We explored the role of RNA Polymerase II on heterochromatin structure in Drosophila because of the availability of polymerase mutations and a well-developed model system for the study of heterochromatin. We employed genetic, biochemical and cytological analysis to address this issue. Our analysis indicates that the largest and second largest subunits of RNA polymerase II interact genetically and biophysically with RNA silencing machinery components. Our data also indicate that RNA Pol II mutants (largest and second largest subunits) link transcription and RNA silencing components to heterochromatin structure in metazoans.
Results and discussion
In order to test the role of RNA Pol II on heterochromatin, we employed genetic tests using the inversion of white-mottled4h stock. The In(1)w [m4h] stock has a pericentric inversion between the white gene and the centric heterochromatin. This arrangement results in a variegated eye pattern. Many genes acting as chromatin modifiers suppress or enhance the position-effect variegation (PEV) effect. We used mutations in the second largest subunit of RNA Pol II 140. The mutant alleles used were RNA Pol II 140 (A5) and RNA Pol II 140 (wimp). The A5 allele is a null mutant with a five amino acid deletion while wimp is an antimorph [13, 14]. We observed that RNA Pol II mutations weakly suppressed PEV as a heterozygote. However, the trans-heterozygote of RNA Pol II 140(A5) and dicer-2 (dcr-2 G173E) showed a stronger suppression of PEV when compared with either the single heterozygotes or control normal male flies (Figure 1A and 1B). This experiment revealed genetic interaction between RNA Pol II and Dicer-2, which is a central processing enzyme in the RNAi pathway.
Figure 1
Suppression of heterochromatic silencing in trans heterozygotes of RNA Pol II 140 and RNA silencing machinery mutants. The genotypes of control, single heterozygous and trans-heterozygous male flies are indicated involving the X chromosome inversion In(1)w [m4h]. The effect on DX1 tandem mini-white silencing is also shown in the middle. The genotypes of control, single heterozygous and trans-heterozygous male flies are indicated. The alellic combinations used are noted. Measurement of eye pigment analysis is presented below. Measurements from three independent experiments are shown. Error bars represents standard error. Optical density values at 480 nm are indicated on the Y-axis and the genotypes represented on the X-axis. Asterisks indicate significant P values < 0.05.
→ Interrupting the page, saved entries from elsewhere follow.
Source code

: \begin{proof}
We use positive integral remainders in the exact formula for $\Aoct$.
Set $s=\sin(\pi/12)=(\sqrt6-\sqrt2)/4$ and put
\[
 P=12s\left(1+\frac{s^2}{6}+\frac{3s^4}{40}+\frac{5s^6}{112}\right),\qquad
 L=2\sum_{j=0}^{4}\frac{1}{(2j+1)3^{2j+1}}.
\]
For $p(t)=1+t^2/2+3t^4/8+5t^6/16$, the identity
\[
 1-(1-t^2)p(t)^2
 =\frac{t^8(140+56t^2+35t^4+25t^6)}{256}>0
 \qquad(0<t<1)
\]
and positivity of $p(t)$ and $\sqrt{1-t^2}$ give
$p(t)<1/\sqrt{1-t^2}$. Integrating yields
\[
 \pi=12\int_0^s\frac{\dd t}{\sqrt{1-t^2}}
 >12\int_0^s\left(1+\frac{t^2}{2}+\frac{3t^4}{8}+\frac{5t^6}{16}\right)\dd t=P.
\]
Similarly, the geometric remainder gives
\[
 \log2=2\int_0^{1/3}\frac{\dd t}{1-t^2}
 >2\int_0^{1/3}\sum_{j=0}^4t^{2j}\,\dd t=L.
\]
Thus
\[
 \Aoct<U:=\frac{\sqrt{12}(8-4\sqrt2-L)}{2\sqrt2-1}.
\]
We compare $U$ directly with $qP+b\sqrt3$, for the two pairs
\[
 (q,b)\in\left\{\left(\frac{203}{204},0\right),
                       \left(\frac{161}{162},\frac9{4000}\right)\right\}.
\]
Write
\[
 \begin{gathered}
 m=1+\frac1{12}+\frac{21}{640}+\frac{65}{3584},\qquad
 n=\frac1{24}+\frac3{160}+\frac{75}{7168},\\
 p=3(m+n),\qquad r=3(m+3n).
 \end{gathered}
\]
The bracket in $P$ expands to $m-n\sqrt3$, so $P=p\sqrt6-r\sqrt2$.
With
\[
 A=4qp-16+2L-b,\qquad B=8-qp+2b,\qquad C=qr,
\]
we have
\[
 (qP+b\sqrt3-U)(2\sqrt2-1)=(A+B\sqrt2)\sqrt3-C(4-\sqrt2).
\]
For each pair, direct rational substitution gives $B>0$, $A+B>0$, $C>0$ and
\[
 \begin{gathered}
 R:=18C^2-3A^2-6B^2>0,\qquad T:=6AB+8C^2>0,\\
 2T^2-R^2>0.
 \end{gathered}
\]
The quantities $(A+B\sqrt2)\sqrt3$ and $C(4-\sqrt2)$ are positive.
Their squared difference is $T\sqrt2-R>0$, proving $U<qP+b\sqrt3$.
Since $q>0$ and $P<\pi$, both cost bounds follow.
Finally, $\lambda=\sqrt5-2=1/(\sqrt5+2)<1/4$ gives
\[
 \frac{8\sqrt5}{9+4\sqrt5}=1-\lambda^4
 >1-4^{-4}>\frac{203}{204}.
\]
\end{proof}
To further understand the nature of the interactions between RNA Pol II and the RNA silencing machinery, we tested the effect of an array of different RNA silencing machinery mutations on PEV including those implicated in piRNA formation, which acts independently of Dicer [15]. In each case, different mutant alleles of each gene were tested in order to rule out any linked gene effect on PEV suppression. The PEV analysis indicated genetic interactions between dcr-2(L811fsX), dcr-2(G173E), ago-2(414), piwi[1], piwi[2], hls [616], hls [125], aub [QC42 ], aub [P3a] and RNA Pol II alleles (Figure 1A and 1B and Additional file 1). In each case the trans heterozygotes of RNA Pol II and RNA silencing pathway mutations exhibited stronger suppression of PEV than single heterozygotes. However, the suppression of PEV was strongest in the trans-heterozygotes of RNA Pol II and dcr-2 alleles among all the other combinations tested as indicated by the eye pigment measurements.
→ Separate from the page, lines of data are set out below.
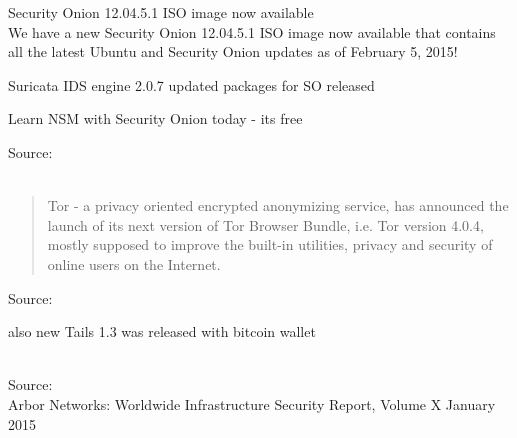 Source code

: \documentclass[20pt,landscape,a4paper,footrule]{foils}
\begin{document}
\begin{list1}
\item Security Onion 12.04.5.1 ISO image now available\\
We have a new Security Onion 12.04.5.1 ISO image now available that contains all the latest Ubuntu and Security Onion updates as of February 5, 2015!
\item Suricata IDS engine 2.0.7 updated packages for SO released
\end{list1}

\centerline{Learn NSM with Security Onion today - its free}

Source:\\
\\



\begin{quote}
	Tor - a privacy oriented encrypted anonymizing service, has announced the launch of its next version of Tor Browser Bundle, i.e. Tor version 4.0.4, mostly supposed to improve the built-in utilities, privacy and security of online users on the Internet.
	\end{quote}


Source:
\\

also new Tails 1.3 was released with bitcoin wallet\\
\\













Source:\\
Arbor Networks: Worldwide Infrastructure Security Report, Volume X January 2015
\end{document}
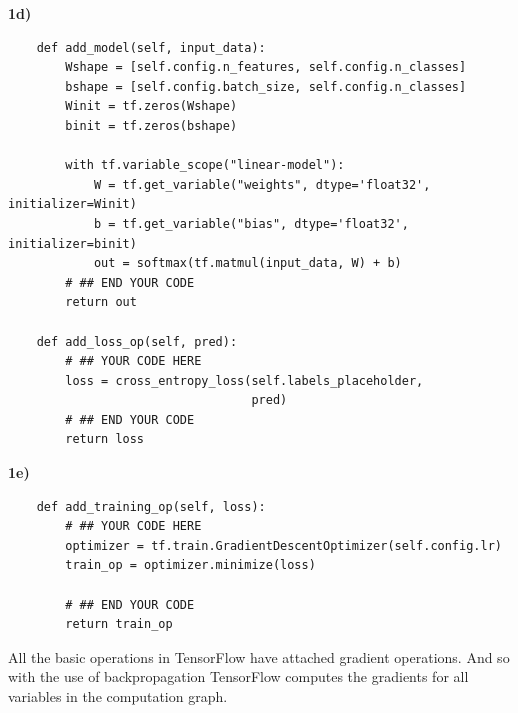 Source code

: \documentclass{article}
\begin{document}
\textbf{1d)}
\begin{verbatim}
    def add_model(self, input_data):
        Wshape = [self.config.n_features, self.config.n_classes]
        bshape = [self.config.batch_size, self.config.n_classes]
        Winit = tf.zeros(Wshape)
        binit = tf.zeros(bshape)

        with tf.variable_scope("linear-model"):
            W = tf.get_variable("weights", dtype='float32', initializer=Winit)
            b = tf.get_variable("bias", dtype='float32', initializer=binit)
            out = softmax(tf.matmul(input_data, W) + b)
        # ## END YOUR CODE
        return out

    def add_loss_op(self, pred):
        # ## YOUR CODE HERE
        loss = cross_entropy_loss(self.labels_placeholder,
                                  pred)
        # ## END YOUR CODE
        return loss
\end{verbatim}


\textbf{1e)}
\begin{verbatim}
    def add_training_op(self, loss):
        # ## YOUR CODE HERE
        optimizer = tf.train.GradientDescentOptimizer(self.config.lr)
        train_op = optimizer.minimize(loss)

        # ## END YOUR CODE
        return train_op
\end{verbatim}
All the basic operations in TensorFlow have attached
gradient operations. And so with the use of backpropagation TensorFlow computes the gradients for all variables in the computation graph.
\end{document}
The suppression of PEV is a reflection of the changes in the chromatin structure of heterochromatin. The effect of RNA Pol II and RNA silencing machinery trans-heterozygote mutants was not confined to the heterochromatin environment of the chromocentre. This was shown in an experiment employing transgenic flies that have seven tandem copies of mini-white, referred to as DX1 (Figure 1C), that are located in the euchromatin of chromosome 2. Flies that are homozygous for this transgene arrangement have a heterochromatin environment around the mini-white arrays, thus silencing the expression of mini-white transgenes in mosaic fashion [16]. We tested two combinations, namely RNA Pol II 140(A5) and piwi[1], as well as RNA Pol II 140 (A5) and hls [125] on DX1 homozygous flies. In each case the trans-heterozygotes reversed the silencing of mini-white to a much greater extent when compared to either single heterozygotes or control flies with no mutations. The exact molecular mechanism of DX1 silencing has not been elucidated but is believed that pairing sensitive silencing might be one of the contributing factors. The experiments performed with RNA Pol II mutants suggest that there is also involvement of a transcriptional silencing component.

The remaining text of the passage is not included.